Collected data
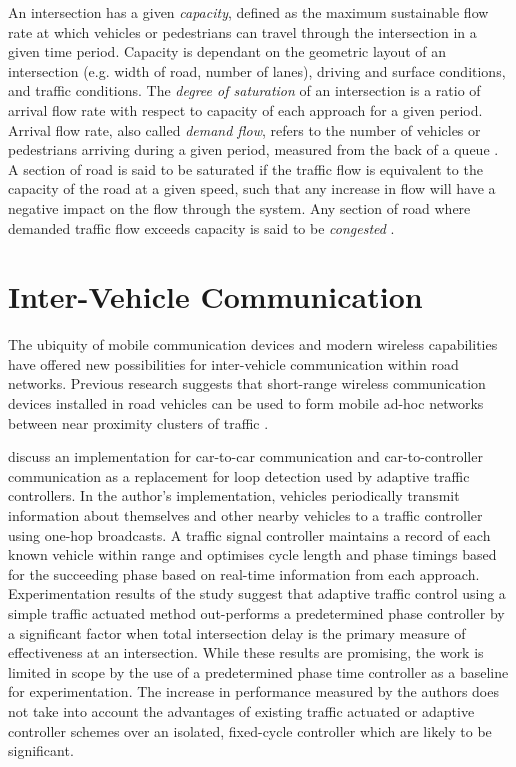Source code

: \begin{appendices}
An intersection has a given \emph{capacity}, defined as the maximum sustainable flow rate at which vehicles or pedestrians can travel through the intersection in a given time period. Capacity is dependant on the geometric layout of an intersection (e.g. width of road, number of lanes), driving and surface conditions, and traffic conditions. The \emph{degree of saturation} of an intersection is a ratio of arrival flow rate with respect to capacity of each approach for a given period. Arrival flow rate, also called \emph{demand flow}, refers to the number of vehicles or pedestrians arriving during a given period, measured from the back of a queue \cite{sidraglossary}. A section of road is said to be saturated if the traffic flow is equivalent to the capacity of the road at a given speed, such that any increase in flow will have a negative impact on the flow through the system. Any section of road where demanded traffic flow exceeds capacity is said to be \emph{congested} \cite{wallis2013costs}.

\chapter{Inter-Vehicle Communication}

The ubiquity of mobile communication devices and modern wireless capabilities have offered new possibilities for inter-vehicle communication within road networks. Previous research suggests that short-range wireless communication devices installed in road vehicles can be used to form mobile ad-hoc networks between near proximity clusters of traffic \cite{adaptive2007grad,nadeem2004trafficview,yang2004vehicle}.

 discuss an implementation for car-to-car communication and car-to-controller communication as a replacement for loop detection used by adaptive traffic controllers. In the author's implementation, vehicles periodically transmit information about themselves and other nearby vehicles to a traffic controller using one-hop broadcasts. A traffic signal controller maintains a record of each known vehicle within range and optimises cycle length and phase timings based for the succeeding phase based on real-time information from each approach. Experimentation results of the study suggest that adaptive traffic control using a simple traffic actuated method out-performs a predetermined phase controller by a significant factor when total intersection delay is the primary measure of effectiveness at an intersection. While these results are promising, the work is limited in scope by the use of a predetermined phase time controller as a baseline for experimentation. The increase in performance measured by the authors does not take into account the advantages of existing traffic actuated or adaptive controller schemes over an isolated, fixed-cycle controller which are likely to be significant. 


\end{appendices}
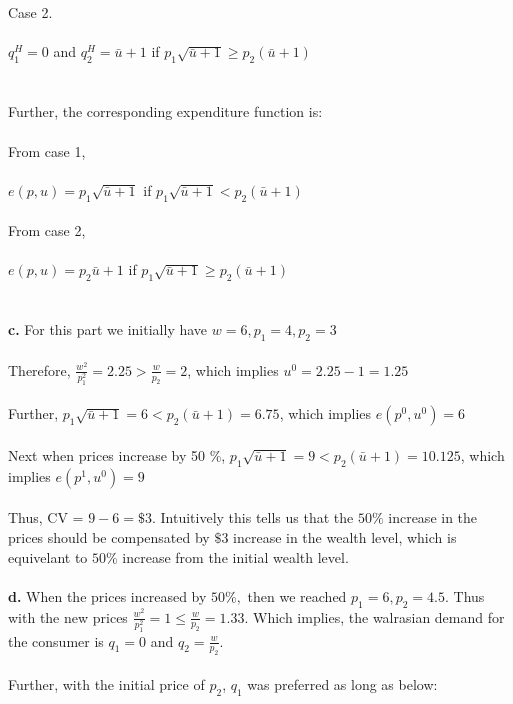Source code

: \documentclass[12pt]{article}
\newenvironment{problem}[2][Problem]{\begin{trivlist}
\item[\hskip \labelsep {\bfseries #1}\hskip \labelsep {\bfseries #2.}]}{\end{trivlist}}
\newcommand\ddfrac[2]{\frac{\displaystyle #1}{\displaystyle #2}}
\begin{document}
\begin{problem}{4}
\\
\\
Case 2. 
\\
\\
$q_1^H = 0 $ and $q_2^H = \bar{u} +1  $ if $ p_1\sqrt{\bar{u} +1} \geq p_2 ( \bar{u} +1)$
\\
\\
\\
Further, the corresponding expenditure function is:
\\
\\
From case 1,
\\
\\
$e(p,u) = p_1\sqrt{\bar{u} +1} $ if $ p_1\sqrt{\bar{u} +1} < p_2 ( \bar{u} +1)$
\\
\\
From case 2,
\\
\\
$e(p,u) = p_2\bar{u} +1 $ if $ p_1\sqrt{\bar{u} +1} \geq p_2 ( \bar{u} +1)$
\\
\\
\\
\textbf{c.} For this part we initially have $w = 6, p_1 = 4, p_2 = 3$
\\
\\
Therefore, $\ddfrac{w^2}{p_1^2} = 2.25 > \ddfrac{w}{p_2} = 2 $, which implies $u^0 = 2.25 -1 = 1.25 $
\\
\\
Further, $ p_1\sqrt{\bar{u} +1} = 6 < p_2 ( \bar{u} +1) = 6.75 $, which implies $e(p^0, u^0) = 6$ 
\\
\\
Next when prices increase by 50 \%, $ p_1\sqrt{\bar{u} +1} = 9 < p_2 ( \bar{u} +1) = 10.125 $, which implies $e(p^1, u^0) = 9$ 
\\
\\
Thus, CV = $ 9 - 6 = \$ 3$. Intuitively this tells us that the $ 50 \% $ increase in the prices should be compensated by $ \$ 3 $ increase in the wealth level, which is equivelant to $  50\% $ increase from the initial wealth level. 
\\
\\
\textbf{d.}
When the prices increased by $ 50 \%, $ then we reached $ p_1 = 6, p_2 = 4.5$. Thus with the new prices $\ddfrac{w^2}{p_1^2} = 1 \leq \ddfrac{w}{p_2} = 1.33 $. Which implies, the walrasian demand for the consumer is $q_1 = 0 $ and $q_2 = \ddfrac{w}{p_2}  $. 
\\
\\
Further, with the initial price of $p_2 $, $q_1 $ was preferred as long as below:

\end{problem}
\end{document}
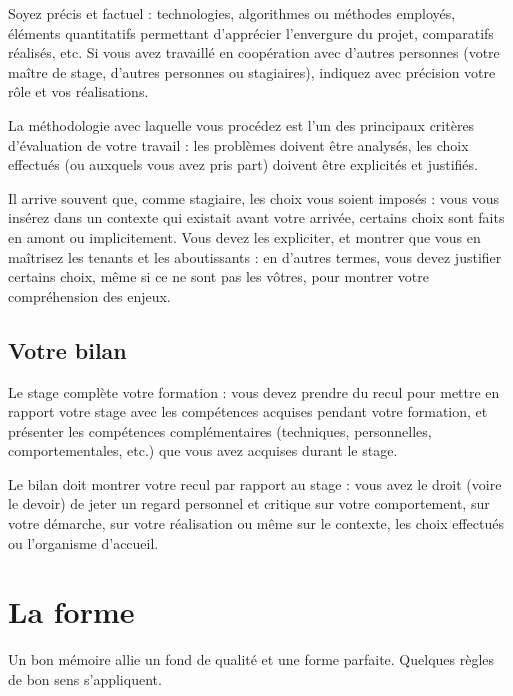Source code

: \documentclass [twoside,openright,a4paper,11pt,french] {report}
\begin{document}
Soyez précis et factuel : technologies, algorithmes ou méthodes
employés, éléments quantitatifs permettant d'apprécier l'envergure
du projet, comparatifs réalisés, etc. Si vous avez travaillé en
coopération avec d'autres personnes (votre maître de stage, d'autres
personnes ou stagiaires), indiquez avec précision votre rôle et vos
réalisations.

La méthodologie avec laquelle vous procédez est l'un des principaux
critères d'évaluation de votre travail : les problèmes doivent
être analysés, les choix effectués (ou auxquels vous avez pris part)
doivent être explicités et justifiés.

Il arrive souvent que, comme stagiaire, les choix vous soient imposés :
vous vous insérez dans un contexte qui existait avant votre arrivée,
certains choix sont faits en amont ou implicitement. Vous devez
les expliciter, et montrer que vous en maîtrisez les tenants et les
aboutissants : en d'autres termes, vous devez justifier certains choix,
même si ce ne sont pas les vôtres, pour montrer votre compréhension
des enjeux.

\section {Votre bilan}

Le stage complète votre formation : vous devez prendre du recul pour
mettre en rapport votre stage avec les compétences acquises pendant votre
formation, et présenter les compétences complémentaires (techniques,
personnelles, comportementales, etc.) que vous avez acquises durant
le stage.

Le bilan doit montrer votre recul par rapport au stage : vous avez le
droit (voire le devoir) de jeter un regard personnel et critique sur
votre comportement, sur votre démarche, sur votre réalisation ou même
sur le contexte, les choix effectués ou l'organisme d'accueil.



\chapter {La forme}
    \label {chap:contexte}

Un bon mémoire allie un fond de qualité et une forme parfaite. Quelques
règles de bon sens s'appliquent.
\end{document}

(Problem to solve):
Reproduce every line above exactly as written, omitting the images.

(Task solution):
Source code

: \begin{appendices}
An intersection has a given \emph{capacity}, defined as the maximum sustainable flow rate at which vehicles or pedestrians can travel through the intersection in a given time period. Capacity is dependant on the geometric layout of an intersection (e.g. width of road, number of lanes), driving and surface conditions, and traffic conditions. The \emph{degree of saturation} of an intersection is a ratio of arrival flow rate with respect to capacity of each approach for a given period. Arrival flow rate, also called \emph{demand flow}, refers to the number of vehicles or pedestrians arriving during a given period, measured from the back of a queue \cite{sidraglossary}. A section of road is said to be saturated if the traffic flow is equivalent to the capacity of the road at a given speed, such that any increase in flow will have a negative impact on the flow through the system. Any section of road where demanded traffic flow exceeds capacity is said to be \emph{congested} \cite{wallis2013costs}.

\chapter{Inter-Vehicle Communication}

The ubiquity of mobile communication devices and modern wireless capabilities have offered new possibilities for inter-vehicle communication within road networks. Previous research suggests that short-range wireless communication devices installed in road vehicles can be used to form mobile ad-hoc networks between near proximity clusters of traffic \cite{adaptive2007grad,nadeem2004trafficview,yang2004vehicle}.

 discuss an implementation for car-to-car communication and car-to-controller communication as a replacement for loop detection used by adaptive traffic controllers. In the author's implementation, vehicles periodically transmit information about themselves and other nearby vehicles to a traffic controller using one-hop broadcasts. A traffic signal controller maintains a record of each known vehicle within range and optimises cycle length and phase timings based for the succeeding phase based on real-time information from each approach. Experimentation results of the study suggest that adaptive traffic control using a simple traffic actuated method out-performs a predetermined phase controller by a significant factor when total intersection delay is the primary measure of effectiveness at an intersection. While these results are promising, the work is limited in scope by the use of a predetermined phase time controller as a baseline for experimentation. The increase in performance measured by the authors does not take into account the advantages of existing traffic actuated or adaptive controller schemes over an isolated, fixed-cycle controller which are likely to be significant. 


\end{appendices}
Source code

: \documentclass[12pt]{article}
\newenvironment{problem}[2][Problem]{\begin{trivlist}
\item[\hskip \labelsep {\bfseries #1}\hskip \labelsep {\bfseries #2.}]}{\end{trivlist}}
\newcommand\ddfrac[2]{\frac{\displaystyle #1}{\displaystyle #2}}
\begin{document}
\begin{problem}{4}
\\
\\
Case 2. 
\\
\\
$q_1^H = 0 $ and $q_2^H = \bar{u} +1  $ if $ p_1\sqrt{\bar{u} +1} \geq p_2 ( \bar{u} +1)$
\\
\\
\\
Further, the corresponding expenditure function is:
\\
\\
From case 1,
\\
\\
$e(p,u) = p_1\sqrt{\bar{u} +1} $ if $ p_1\sqrt{\bar{u} +1} < p_2 ( \bar{u} +1)$
\\
\\
From case 2,
\\
\\
$e(p,u) = p_2\bar{u} +1 $ if $ p_1\sqrt{\bar{u} +1} \geq p_2 ( \bar{u} +1)$
\\
\\
\\
\textbf{c.} For this part we initially have $w = 6, p_1 = 4, p_2 = 3$
\\
\\
Therefore, $\ddfrac{w^2}{p_1^2} = 2.25 > \ddfrac{w}{p_2} = 2 $, which implies $u^0 = 2.25 -1 = 1.25 $
\\
\\
Further, $ p_1\sqrt{\bar{u} +1} = 6 < p_2 ( \bar{u} +1) = 6.75 $, which implies $e(p^0, u^0) = 6$ 
\\
\\
Next when prices increase by 50 \%, $ p_1\sqrt{\bar{u} +1} = 9 < p_2 ( \bar{u} +1) = 10.125 $, which implies $e(p^1, u^0) = 9$ 
\\
\\
Thus, CV = $ 9 - 6 = \$ 3$. Intuitively this tells us that the $ 50 \% $ increase in the prices should be compensated by $ \$ 3 $ increase in the wealth level, which is equivelant to $  50\% $ increase from the initial wealth level. 
\\
\\
\textbf{d.}
When the prices increased by $ 50 \%, $ then we reached $ p_1 = 6, p_2 = 4.5$. Thus with the new prices $\ddfrac{w^2}{p_1^2} = 1 \leq \ddfrac{w}{p_2} = 1.33 $. Which implies, the walrasian demand for the consumer is $q_1 = 0 $ and $q_2 = \ddfrac{w}{p_2}  $. 
\\
\\
Further, with the initial price of $p_2 $, $q_1 $ was preferred as long as below:

\end{problem}
\end{document}
Source code

: \documentclass [twoside,openright,a4paper,11pt,french] {report}
\begin{document}
Soyez précis et factuel : technologies, algorithmes ou méthodes
employés, éléments quantitatifs permettant d'apprécier l'envergure
du projet, comparatifs réalisés, etc. Si vous avez travaillé en
coopération avec d'autres personnes (votre maître de stage, d'autres
personnes ou stagiaires), indiquez avec précision votre rôle et vos
réalisations.

La méthodologie avec laquelle vous procédez est l'un des principaux
critères d'évaluation de votre travail : les problèmes doivent
être analysés, les choix effectués (ou auxquels vous avez pris part)
doivent être explicités et justifiés.

Il arrive souvent que, comme stagiaire, les choix vous soient imposés :
vous vous insérez dans un contexte qui existait avant votre arrivée,
certains choix sont faits en amont ou implicitement. Vous devez
les expliciter, et montrer que vous en maîtrisez les tenants et les
aboutissants : en d'autres termes, vous devez justifier certains choix,
même si ce ne sont pas les vôtres, pour montrer votre compréhension
des enjeux.

\section {Votre bilan}

Le stage complète votre formation : vous devez prendre du recul pour
mettre en rapport votre stage avec les compétences acquises pendant votre
formation, et présenter les compétences complémentaires (techniques,
personnelles, comportementales, etc.) que vous avez acquises durant
le stage.

Le bilan doit montrer votre recul par rapport au stage : vous avez le
droit (voire le devoir) de jeter un regard personnel et critique sur
votre comportement, sur votre démarche, sur votre réalisation ou même
sur le contexte, les choix effectués ou l'organisme d'accueil.



\chapter {La forme}
    \label {chap:contexte}

Un bon mémoire allie un fond de qualité et une forme parfaite. Quelques
règles de bon sens s'appliquent.
\end{document}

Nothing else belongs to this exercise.